▶ Exercise: The lines to copy are those in the records below that hold the word "Kolotna".

(Items from a data source)
=====
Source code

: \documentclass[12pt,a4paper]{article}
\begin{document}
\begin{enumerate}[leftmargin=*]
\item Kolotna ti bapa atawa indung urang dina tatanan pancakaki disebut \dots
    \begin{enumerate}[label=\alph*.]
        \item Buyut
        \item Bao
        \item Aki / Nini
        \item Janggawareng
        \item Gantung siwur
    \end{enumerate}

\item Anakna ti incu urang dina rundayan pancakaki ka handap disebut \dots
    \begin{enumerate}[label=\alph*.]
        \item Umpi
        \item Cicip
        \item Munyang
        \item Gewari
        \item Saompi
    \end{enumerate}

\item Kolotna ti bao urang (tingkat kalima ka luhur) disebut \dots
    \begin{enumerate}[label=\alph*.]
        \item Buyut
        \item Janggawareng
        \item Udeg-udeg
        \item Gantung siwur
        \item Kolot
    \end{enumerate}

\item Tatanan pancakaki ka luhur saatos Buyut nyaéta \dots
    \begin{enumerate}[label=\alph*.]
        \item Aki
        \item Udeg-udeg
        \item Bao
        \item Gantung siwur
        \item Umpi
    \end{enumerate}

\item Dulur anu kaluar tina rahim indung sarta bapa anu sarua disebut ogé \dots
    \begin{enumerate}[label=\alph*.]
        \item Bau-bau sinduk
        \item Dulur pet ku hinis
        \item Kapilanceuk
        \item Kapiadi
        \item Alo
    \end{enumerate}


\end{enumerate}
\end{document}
=====
▶ Solution to the exercise:
\item Kolotna ti bapa atawa indung urang dina tatanan pancakaki disebut \dots
\item Kolotna ti bao urang (tingkat kalima ka luhur) disebut \dots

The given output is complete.